The pest has been identified as the larva or caterpillar of the Cocoa Moth, Acrocercops Cramerella.

It causes damage by boring through the husk to the flesh of the cocoa fruit. Encik Aripen, however, advised cocoa growers not to get unduly alarmed by the pest as the Sabah Department of Agriculture was taking “all the necessary steps to control and contain the outbreak of this pest.” 

He added that the Agriculture Department needed the full support and cooperation of all cocoa growers in the State. The following steps, he said, are being taken to control the pest: 

(a) A survey is being carried out to determine the extent of infestation, in order that proper control measure can be undertaken. 

(b) The Research Branch of the Agriculture Department is carrying out investigations on effective chemical control of the Cocoa Moth using insecticides. 

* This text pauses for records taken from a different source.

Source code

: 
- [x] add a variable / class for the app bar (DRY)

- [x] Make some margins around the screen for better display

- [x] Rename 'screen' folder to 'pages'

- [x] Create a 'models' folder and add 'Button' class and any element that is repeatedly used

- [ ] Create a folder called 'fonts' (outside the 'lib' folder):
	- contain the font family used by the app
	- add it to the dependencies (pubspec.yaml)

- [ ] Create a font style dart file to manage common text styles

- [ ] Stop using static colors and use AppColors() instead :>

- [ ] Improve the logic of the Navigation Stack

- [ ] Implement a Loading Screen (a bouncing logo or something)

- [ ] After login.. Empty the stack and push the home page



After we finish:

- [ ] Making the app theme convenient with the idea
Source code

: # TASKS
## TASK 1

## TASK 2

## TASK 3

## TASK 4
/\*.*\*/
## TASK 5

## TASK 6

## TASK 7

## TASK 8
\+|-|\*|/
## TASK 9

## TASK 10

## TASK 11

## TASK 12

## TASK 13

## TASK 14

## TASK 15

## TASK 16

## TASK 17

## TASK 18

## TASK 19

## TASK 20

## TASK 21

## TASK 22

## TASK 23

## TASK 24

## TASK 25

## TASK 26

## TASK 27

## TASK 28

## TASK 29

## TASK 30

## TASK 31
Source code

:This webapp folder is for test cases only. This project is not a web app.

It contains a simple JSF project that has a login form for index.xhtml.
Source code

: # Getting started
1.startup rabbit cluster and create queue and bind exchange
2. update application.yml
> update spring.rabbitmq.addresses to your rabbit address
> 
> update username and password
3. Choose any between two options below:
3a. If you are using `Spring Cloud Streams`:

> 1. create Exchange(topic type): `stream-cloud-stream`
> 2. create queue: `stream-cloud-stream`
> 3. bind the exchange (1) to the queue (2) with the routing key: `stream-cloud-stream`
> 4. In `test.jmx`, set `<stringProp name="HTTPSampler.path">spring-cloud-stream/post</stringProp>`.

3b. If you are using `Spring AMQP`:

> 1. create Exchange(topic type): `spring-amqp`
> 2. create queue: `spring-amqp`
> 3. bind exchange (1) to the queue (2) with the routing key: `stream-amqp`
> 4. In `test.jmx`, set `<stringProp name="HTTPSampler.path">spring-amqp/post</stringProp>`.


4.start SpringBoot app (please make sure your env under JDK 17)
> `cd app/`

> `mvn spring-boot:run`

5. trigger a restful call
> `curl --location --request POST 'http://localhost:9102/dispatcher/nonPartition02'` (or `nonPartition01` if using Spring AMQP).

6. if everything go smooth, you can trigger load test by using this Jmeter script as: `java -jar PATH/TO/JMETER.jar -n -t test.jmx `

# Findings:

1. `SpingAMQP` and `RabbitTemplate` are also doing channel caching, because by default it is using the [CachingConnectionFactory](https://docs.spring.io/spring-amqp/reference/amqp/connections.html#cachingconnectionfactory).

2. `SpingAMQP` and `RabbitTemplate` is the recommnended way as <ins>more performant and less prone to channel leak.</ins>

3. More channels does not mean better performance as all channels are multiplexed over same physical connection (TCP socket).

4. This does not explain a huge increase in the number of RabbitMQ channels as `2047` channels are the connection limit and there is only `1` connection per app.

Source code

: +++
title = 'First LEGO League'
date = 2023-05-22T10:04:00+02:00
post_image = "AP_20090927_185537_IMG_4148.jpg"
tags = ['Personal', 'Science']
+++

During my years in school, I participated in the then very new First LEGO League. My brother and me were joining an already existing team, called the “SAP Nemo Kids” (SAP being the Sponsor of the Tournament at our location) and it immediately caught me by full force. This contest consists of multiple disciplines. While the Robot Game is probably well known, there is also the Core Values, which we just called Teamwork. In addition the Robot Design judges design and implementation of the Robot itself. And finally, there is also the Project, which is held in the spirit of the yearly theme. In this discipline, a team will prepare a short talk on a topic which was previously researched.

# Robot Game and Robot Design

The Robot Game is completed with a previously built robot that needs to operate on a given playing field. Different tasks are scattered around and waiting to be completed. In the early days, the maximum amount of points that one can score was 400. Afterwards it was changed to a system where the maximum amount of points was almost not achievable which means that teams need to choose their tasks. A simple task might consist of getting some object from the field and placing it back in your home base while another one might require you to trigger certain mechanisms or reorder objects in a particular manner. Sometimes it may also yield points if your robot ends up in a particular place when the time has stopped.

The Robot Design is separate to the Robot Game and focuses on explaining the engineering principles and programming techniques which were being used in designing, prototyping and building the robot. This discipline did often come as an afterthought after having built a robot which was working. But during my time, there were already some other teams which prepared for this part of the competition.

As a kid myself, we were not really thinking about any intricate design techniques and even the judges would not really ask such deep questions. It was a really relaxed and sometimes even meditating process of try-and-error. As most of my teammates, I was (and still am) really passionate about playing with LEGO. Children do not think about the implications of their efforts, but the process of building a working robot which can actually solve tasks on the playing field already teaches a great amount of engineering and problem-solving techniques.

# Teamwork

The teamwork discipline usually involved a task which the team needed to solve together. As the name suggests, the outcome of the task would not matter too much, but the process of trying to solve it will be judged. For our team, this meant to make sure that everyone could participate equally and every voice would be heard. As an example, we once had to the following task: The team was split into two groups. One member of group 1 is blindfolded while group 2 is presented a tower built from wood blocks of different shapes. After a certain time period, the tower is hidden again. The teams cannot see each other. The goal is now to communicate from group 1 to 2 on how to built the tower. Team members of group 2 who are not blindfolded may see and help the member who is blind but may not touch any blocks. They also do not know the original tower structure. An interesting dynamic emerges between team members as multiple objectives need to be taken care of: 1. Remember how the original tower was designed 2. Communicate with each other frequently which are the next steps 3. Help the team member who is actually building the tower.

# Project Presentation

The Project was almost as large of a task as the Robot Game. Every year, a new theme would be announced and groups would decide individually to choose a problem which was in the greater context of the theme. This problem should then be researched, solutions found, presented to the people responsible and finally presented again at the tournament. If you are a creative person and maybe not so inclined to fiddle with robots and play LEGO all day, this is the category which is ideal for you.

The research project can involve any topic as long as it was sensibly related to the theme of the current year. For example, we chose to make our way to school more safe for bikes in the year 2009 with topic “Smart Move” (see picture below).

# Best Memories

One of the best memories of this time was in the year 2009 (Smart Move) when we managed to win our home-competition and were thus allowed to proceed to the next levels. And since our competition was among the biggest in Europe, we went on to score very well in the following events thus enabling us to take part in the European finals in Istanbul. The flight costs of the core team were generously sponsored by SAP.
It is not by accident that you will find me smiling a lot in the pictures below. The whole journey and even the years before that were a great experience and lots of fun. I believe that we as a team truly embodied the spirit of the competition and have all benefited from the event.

(c) To prevent the spread of infestation, there is need to ban movement of cocoa pods in and out of any affected areas. (d)Under the Pest Regulation (Act 167) cocoa land-owners are required to be on the alert for this pest in their plantation and to report any case of outbreak to their District Agriculture Office. It is also their duty to bury all infested pods to prevent any further spread of the pest. 

Should any cocoa grower have any doubt on any aspect of this pest, he should get in touch with the District Agriculture Officer for technical assistance, Encik Aripen said. 

Meanwhile Agriculture and Fisheries Minister Datuk Lim Guan Sing said that this was the first time such a pest outbreak has occurred in Sabah. 

He said it was feared that such pests if left uncontrolled might get out of hand and adversely affect the cocoa industry, as similar experiences in other countries have shown. 

“Fortunately there has been no report so far of the Cocoa Moth in other areas of Sabah. “The situation calls for immediate action to prevent the Moth from further spreading, Datuk Lim said. 

He said he had issued the order for a complete ban on the import of rambutan, langsat and related fruits from all tropical countries at all seaports and airports including those fruits hand carried by visitors from these countries. The ban will be reviewed on a month to month basis. Datuk Lim added that the Director of Agriculture would soon give more details on the identification of the moth and the methods to be used to eradicate it. 

Government personnel will also be deployed to carry out a thorough census of all estates and small holdings to ascertain the presence of such a pest.

The Minister also called on cocoa growers to give their fullest cooperation by:

a) Reporting to the nearest Agriculture Officers or District Office any incidence of cocoa pods showing symptoms of attack by the Cocoa Moth;

b) Immediately breaking pods from piles of 300 to 400 in close proximity with the trees from which they were harvested. This will facilitate identification of the trees from which affected pods have been picked: 

c) Completely removing and destroying all cocoa pods, large and small, from all trees in the affected areas for the present season. This treatment must extend to a depth of at least ten trees beyond those infested. All pods removed must be buried under at least eight inches of soil: 

d) Immediately stopping movement of cocoa pods from one area to another. 

Datuk Lim stressed that this is a priority matter that requires the co-operation of each and everyone involved in cocoa planting, in order to prevent the Cocoa Moth from further outspreading.